_YOUR INSTRUCTIONS_
Among the entries below, take the line with "3、窗外的动物看看猪，再看看" and the line with "很早听闻这本书，终于在疫情期", and output them and every line between them exactly, with nothing else.

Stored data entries

= Beginning of Section =

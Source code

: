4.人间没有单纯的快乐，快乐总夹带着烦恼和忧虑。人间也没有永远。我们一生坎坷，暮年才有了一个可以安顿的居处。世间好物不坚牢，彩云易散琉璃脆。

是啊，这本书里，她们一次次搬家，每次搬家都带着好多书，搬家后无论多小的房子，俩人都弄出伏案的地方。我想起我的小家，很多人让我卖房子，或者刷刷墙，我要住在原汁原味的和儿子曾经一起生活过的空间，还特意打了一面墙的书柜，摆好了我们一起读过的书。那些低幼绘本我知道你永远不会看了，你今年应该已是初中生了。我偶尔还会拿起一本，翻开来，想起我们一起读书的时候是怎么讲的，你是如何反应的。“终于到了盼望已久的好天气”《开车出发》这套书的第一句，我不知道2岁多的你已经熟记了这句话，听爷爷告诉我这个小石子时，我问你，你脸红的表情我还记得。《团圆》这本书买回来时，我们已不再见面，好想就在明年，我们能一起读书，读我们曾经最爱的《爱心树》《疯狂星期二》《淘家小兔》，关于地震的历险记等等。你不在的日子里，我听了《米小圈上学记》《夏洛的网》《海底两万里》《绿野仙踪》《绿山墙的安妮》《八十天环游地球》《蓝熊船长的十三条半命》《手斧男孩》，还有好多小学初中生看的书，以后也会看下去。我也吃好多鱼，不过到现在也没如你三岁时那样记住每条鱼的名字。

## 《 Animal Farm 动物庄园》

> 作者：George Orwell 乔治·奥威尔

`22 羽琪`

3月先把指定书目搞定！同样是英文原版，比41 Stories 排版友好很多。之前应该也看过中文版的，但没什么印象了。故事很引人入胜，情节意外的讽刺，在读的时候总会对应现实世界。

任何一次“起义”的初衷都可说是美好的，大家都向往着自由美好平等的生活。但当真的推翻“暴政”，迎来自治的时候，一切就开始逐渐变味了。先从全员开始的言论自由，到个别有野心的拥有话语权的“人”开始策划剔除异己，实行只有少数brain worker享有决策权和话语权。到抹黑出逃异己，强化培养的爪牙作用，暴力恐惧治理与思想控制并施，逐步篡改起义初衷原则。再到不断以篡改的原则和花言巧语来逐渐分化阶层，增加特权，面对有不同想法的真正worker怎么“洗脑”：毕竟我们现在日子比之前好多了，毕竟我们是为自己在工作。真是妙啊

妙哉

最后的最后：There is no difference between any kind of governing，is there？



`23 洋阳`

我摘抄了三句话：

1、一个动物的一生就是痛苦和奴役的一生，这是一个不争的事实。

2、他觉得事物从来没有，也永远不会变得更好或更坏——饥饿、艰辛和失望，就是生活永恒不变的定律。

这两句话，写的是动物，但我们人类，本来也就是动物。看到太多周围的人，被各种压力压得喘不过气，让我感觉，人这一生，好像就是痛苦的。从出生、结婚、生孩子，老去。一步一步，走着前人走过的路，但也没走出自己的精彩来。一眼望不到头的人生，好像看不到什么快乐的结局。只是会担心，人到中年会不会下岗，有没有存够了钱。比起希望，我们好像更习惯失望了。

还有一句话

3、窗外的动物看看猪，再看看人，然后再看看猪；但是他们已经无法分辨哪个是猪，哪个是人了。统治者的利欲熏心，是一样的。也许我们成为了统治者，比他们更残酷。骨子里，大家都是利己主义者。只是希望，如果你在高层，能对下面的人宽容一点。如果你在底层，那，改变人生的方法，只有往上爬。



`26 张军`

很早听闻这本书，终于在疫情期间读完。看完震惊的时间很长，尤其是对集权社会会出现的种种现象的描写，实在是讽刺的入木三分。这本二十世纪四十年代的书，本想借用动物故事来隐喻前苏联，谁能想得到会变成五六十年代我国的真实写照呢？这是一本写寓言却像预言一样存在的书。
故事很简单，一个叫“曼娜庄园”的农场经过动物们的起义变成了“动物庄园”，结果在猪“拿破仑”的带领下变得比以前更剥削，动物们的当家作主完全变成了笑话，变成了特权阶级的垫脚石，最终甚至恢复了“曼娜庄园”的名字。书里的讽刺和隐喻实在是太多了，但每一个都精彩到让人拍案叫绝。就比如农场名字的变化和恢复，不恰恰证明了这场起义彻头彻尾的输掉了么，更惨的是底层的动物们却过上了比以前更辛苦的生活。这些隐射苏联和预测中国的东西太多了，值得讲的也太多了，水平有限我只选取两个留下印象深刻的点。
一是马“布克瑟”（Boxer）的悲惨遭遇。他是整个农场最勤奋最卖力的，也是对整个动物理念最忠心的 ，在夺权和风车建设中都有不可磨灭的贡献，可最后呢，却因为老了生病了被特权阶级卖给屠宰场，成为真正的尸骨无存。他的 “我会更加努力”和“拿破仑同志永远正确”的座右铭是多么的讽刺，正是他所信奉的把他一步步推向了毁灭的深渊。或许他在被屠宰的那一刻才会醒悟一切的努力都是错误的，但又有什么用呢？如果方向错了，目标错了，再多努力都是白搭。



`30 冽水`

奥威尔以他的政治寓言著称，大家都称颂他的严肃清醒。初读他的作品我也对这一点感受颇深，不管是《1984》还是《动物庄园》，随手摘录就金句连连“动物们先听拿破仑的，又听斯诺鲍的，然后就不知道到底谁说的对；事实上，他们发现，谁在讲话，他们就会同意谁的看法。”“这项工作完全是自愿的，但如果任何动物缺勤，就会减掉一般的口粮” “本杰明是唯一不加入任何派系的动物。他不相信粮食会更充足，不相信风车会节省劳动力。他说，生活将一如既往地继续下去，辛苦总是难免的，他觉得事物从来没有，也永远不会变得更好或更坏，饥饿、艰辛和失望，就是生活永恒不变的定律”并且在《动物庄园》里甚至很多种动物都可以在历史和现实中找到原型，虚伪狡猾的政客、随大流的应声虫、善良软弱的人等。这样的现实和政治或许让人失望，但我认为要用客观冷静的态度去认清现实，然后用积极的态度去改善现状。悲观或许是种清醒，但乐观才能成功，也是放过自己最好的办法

= End of Section =

_SOLUTION BELOW_
3、窗外的动物看看猪，再看看人，然后再看看猪；但是他们已经无法分辨哪个是猪，哪个是人了。统治者的利欲熏心，是一样的。也许我们成为了统治者，比他们更残酷。骨子里，大家都是利己主义者。只是希望，如果你在高层，能对下面的人宽容一点。如果你在底层，那，改变人生的方法，只有往上爬。



`26 张军`

很早听闻这本书，终于在疫情期间读完。看完震惊的时间很长，尤其是对集权社会会出现的种种现象的描写，实在是讽刺的入木三分。这本二十世纪四十年代的书，本想借用动物故事来隐喻前苏联，谁能想得到会变成五六十年代我国的真实写照呢？这是一本写寓言却像预言一样存在的书。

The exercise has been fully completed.